■ EXERCISE DIRECTIONS ■
How do the records below read from their first line through the line containing "- **Results Tab**: See"? Write those lines out exactly.

Source texts of formatted documents:
== Segment start ==
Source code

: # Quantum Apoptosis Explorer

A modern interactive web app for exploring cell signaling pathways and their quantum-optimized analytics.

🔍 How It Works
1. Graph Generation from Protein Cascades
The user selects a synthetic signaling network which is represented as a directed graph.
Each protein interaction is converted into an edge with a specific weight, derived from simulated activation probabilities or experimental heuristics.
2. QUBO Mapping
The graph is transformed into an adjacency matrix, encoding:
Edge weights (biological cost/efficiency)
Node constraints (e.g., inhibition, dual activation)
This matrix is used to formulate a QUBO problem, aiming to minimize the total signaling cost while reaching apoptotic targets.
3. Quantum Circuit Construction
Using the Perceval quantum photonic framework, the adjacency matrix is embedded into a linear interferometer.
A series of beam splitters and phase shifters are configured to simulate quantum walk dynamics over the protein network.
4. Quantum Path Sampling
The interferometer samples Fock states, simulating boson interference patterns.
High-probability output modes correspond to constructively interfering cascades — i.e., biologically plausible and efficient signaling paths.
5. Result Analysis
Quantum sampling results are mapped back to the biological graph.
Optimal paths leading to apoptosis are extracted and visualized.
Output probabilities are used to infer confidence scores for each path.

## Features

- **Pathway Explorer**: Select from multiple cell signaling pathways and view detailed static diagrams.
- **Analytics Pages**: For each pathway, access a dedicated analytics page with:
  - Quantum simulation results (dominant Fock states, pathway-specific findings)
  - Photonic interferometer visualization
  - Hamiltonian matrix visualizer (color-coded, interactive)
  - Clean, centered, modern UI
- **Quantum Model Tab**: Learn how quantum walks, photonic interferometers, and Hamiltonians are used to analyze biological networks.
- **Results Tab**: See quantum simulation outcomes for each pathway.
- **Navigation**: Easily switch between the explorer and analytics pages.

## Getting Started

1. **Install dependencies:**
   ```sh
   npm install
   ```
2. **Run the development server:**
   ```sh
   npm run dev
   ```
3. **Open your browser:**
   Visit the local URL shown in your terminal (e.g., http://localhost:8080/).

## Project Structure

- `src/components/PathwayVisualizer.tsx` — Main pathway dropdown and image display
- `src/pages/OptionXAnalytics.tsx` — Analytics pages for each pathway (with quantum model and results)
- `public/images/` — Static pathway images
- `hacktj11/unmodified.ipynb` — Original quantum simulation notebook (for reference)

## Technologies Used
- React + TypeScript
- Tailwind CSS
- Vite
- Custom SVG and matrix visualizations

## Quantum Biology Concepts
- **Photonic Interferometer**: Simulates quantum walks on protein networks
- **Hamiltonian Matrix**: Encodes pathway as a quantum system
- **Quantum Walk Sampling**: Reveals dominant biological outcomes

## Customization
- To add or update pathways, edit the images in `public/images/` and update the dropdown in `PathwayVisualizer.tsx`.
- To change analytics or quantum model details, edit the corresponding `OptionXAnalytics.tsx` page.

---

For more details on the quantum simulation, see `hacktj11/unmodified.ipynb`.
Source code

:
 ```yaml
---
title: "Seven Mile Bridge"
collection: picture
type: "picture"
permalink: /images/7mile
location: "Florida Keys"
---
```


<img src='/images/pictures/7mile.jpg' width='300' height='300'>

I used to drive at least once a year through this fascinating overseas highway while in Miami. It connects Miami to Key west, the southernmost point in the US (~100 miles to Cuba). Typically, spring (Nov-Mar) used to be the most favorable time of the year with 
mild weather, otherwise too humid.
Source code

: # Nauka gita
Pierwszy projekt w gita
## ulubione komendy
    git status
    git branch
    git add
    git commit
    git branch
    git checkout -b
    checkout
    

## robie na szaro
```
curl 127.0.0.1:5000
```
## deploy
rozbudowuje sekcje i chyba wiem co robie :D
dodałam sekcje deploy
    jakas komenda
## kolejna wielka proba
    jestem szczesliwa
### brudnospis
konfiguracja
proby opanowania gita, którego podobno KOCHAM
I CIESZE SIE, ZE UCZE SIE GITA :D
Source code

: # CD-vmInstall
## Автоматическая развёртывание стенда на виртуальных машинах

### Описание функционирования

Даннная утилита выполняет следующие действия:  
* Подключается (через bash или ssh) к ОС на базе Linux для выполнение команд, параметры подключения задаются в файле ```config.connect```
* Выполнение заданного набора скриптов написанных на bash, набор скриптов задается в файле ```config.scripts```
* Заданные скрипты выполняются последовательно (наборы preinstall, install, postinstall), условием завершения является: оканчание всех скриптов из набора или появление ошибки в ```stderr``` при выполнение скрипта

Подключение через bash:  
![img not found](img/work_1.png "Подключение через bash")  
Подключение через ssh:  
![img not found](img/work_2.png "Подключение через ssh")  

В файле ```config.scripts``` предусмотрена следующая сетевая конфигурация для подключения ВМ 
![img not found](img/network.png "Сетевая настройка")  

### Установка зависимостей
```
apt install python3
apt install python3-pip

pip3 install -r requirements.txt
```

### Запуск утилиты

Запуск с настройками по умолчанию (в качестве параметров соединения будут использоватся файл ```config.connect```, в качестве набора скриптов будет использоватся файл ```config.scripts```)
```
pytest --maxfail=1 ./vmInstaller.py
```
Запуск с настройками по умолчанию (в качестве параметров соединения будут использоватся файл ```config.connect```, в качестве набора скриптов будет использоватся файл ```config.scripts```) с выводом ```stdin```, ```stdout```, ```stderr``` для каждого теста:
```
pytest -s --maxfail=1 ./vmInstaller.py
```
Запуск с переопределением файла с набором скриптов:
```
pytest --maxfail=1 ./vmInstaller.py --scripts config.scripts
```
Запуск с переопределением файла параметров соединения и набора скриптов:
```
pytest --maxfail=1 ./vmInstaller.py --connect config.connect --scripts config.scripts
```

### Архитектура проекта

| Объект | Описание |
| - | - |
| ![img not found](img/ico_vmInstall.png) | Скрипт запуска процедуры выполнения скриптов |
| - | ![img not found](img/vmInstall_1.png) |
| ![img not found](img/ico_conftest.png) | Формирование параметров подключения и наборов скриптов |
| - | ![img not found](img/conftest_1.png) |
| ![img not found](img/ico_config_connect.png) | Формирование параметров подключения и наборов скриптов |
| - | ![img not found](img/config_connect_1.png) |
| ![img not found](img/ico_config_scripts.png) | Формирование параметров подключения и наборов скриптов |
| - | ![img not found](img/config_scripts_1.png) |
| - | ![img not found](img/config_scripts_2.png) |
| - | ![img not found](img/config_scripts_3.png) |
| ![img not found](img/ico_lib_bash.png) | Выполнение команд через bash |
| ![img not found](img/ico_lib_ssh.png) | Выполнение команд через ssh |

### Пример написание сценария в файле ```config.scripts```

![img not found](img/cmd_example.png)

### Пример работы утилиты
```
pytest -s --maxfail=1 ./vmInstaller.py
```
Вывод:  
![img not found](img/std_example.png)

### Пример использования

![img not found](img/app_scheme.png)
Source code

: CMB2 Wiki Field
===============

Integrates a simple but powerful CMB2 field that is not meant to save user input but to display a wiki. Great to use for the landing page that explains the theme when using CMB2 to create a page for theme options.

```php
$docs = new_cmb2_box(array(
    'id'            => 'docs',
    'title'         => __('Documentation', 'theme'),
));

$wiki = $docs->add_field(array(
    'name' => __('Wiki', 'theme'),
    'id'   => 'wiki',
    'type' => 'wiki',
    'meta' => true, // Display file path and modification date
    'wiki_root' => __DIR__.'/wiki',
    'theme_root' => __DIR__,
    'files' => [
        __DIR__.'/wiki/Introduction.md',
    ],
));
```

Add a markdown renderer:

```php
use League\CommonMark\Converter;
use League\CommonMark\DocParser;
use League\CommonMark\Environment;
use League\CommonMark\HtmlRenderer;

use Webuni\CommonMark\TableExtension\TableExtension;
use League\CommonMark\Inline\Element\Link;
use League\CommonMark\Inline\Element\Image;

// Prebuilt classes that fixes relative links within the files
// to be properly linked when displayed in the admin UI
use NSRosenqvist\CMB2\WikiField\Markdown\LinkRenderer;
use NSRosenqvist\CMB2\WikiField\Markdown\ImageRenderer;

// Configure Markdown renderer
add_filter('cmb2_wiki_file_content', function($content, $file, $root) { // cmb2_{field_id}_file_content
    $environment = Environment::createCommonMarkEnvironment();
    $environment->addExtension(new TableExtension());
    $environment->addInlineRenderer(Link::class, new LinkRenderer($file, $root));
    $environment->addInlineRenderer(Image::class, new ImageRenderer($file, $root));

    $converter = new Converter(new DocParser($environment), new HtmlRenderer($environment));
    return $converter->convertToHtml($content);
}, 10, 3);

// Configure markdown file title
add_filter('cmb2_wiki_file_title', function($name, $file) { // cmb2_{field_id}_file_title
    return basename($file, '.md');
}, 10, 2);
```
== Segment end ==
■ EXERCISE RESULT ■
Source code

: # Quantum Apoptosis Explorer

A modern interactive web app for exploring cell signaling pathways and their quantum-optimized analytics.

🔍 How It Works
1. Graph Generation from Protein Cascades
The user selects a synthetic signaling network which is represented as a directed graph.
Each protein interaction is converted into an edge with a specific weight, derived from simulated activation probabilities or experimental heuristics.
2. QUBO Mapping
The graph is transformed into an adjacency matrix, encoding:
Edge weights (biological cost/efficiency)
Node constraints (e.g., inhibition, dual activation)
This matrix is used to formulate a QUBO problem, aiming to minimize the total signaling cost while reaching apoptotic targets.
3. Quantum Circuit Construction
Using the Perceval quantum photonic framework, the adjacency matrix is embedded into a linear interferometer.
A series of beam splitters and phase shifters are configured to simulate quantum walk dynamics over the protein network.
4. Quantum Path Sampling
The interferometer samples Fock states, simulating boson interference patterns.
High-probability output modes correspond to constructively interfering cascades — i.e., biologically plausible and efficient signaling paths.
5. Result Analysis
Quantum sampling results are mapped back to the biological graph.
Optimal paths leading to apoptosis are extracted and visualized.
Output probabilities are used to infer confidence scores for each path.

## Features

- **Pathway Explorer**: Select from multiple cell signaling pathways and view detailed static diagrams.
- **Analytics Pages**: For each pathway, access a dedicated analytics page with:
  - Quantum simulation results (dominant Fock states, pathway-specific findings)
  - Photonic interferometer visualization
  - Hamiltonian matrix visualizer (color-coded, interactive)
  - Clean, centered, modern UI
- **Quantum Model Tab**: Learn how quantum walks, photonic interferometers, and Hamiltonians are used to analyze biological networks.
- **Results Tab**: See quantum simulation outcomes for each pathway.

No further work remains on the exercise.